Pumpkin Challah Photography by Patrick Marinello; food styling by Kaitlin Wayne
Tender, soft, and slightly sweet, this beautiful pumpkin challah is an excellent addition to your holiday table.

Leah Koenig’s Pumpkin Challah

In my family, like so many others, tradition typically takes center stage on our holiday dinner table. As Ashkenazi Jews whose ancestors hail from Lithuania and Russia, Rosh Hashanah must include crisp apples dipped in honey, a saucy brisket, tzimmes (a medley of roasted root veggies and dried fruit), and a big, round challah to celebrate our wishes for a full year ahead. Unlike the rest of the year when this holiday bread is braided into a loaf, the round challah marks this time as particularly special — the circular shape symbolizes the cycle of the seasons and the start of a fresh year.

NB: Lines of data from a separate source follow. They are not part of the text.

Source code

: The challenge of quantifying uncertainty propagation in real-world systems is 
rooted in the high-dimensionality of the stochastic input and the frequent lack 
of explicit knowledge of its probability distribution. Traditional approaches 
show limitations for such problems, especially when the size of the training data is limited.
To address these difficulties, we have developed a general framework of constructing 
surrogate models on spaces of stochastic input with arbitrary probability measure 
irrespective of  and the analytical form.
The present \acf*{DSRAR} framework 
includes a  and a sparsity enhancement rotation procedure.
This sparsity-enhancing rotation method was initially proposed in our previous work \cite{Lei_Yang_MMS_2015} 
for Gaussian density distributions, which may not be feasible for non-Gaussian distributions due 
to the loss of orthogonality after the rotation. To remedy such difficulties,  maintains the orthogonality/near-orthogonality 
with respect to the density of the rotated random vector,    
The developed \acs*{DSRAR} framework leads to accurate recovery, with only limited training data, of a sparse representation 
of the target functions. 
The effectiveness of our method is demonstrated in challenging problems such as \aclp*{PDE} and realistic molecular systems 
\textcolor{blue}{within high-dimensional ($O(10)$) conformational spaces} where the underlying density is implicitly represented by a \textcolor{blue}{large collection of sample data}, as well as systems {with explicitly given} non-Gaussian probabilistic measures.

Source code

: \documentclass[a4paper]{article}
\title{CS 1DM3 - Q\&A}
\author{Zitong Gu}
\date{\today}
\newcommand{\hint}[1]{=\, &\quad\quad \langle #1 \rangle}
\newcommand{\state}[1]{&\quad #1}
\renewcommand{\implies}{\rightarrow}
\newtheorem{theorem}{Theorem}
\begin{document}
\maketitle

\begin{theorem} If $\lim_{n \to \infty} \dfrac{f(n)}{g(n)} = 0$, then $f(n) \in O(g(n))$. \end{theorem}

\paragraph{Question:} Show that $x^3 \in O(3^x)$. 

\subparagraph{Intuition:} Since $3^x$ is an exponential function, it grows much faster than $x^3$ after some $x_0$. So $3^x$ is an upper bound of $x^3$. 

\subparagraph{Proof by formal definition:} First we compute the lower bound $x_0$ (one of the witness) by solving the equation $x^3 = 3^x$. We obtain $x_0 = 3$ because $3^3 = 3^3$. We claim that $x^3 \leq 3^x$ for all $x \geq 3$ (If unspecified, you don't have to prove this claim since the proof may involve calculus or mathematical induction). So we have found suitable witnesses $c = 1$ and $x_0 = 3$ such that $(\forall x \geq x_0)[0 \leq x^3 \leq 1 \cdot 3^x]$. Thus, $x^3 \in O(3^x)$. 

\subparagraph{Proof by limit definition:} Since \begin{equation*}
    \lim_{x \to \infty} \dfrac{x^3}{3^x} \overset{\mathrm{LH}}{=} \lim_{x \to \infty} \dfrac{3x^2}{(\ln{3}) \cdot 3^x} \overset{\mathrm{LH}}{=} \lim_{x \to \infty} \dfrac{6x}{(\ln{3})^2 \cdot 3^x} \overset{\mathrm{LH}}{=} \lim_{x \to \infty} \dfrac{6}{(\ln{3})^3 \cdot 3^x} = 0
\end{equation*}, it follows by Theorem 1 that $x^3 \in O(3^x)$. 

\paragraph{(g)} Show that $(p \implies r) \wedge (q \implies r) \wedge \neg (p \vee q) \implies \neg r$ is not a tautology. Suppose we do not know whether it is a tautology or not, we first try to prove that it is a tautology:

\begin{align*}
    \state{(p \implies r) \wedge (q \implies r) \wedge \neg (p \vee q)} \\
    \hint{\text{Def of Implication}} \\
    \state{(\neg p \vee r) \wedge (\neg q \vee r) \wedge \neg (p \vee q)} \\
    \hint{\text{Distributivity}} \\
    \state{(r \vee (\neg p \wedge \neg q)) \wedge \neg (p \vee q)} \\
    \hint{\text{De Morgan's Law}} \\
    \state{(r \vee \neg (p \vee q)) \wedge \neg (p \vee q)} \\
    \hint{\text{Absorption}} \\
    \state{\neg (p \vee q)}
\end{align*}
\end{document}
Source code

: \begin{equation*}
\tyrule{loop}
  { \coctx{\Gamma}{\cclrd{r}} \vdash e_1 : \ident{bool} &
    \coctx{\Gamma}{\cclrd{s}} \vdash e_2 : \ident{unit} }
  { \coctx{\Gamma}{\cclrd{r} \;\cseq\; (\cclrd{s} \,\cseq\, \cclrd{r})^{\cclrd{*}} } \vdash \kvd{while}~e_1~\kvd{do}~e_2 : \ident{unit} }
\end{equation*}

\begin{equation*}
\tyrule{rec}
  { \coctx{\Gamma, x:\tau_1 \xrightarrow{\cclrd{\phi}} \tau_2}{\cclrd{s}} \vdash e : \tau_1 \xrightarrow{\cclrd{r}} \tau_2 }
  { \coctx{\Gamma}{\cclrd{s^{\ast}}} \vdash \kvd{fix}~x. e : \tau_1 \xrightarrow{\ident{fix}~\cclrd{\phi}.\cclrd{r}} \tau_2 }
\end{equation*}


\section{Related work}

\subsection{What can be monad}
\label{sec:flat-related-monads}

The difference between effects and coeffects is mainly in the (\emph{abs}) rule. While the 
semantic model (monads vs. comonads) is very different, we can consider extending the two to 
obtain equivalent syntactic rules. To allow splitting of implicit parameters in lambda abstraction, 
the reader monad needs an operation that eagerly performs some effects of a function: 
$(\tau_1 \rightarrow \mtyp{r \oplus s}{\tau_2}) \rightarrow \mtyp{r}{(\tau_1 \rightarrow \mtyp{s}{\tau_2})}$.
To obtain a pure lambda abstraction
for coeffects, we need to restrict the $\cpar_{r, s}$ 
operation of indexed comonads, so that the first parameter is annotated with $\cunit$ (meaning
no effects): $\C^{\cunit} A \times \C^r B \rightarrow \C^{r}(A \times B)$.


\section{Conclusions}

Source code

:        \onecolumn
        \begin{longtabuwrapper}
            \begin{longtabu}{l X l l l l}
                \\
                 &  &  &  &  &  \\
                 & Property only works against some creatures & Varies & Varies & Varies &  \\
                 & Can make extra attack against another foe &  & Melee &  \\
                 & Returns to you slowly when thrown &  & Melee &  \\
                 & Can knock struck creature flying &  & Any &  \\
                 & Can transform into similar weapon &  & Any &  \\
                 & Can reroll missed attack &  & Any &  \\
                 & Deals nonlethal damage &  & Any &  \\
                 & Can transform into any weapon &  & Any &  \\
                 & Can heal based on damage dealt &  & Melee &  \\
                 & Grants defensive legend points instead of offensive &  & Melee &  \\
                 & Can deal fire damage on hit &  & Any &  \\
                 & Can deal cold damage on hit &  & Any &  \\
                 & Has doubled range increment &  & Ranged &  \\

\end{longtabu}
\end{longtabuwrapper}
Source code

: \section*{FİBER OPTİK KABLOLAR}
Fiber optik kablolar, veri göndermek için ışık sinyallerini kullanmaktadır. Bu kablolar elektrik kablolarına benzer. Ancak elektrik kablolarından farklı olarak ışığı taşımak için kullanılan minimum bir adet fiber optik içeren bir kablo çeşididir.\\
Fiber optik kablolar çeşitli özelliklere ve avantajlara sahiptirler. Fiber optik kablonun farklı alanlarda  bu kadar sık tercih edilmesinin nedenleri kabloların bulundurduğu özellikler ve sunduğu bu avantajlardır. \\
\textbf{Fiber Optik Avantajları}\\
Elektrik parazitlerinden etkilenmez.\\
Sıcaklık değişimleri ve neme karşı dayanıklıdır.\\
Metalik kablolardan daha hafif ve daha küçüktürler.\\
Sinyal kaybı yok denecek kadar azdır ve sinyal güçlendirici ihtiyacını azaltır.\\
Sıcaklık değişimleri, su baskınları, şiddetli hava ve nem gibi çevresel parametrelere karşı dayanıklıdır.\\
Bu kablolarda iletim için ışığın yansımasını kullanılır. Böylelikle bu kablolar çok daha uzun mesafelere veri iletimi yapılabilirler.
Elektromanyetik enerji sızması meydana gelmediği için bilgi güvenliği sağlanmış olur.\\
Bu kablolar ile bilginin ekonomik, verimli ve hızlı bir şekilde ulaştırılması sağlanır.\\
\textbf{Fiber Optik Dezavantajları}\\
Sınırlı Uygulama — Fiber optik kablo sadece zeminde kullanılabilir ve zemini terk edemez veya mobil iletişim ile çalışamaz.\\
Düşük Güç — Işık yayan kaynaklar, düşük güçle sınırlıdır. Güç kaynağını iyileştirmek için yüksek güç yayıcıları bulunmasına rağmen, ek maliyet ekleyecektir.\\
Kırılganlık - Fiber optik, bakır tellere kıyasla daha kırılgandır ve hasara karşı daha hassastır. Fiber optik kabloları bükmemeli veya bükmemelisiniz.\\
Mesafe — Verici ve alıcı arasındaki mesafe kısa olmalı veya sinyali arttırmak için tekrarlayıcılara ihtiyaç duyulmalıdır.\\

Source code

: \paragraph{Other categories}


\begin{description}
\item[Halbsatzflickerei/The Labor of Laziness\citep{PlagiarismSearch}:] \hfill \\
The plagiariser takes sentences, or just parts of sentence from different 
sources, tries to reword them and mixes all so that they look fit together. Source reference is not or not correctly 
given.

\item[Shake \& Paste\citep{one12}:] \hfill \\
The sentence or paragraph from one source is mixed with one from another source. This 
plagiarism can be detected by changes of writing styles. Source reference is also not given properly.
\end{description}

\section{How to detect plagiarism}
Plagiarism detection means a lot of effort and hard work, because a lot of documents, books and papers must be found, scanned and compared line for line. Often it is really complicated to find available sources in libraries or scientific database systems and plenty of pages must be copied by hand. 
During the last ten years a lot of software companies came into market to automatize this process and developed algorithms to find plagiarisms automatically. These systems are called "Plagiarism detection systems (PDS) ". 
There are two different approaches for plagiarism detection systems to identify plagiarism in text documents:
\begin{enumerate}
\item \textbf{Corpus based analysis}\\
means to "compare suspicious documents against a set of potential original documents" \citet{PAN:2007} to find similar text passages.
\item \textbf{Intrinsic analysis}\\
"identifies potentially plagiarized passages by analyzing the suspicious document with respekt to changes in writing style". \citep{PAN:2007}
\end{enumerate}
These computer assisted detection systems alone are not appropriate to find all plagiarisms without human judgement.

More than just a seasonal twist, though, this pumpkin challah is inspired by pan de calabaza, a yeasted pumpkin bread hailing from the Sephardi Jewish community. The Sephardi diaspora originated in Spain and Portugal, but after the Spanish Inquisition in the 15th century forced Jews to convert to Christianity or flee for their safety, this community spread throughout the Mediterranean, Middle East, North Africa, and beyond. For Sephardi Jews, pumpkin holds special significance on Rosh Hashanah because the word for pumpkin or squash in Aramaic (k’ra’a) sounds similar to the Hebrew word kara (to cut or rip). As a result, eating foods made with pumpkin or squash is considered an edible expression of hope that all mistakes from the past year will be ripped from the record as we start fresh in the new year.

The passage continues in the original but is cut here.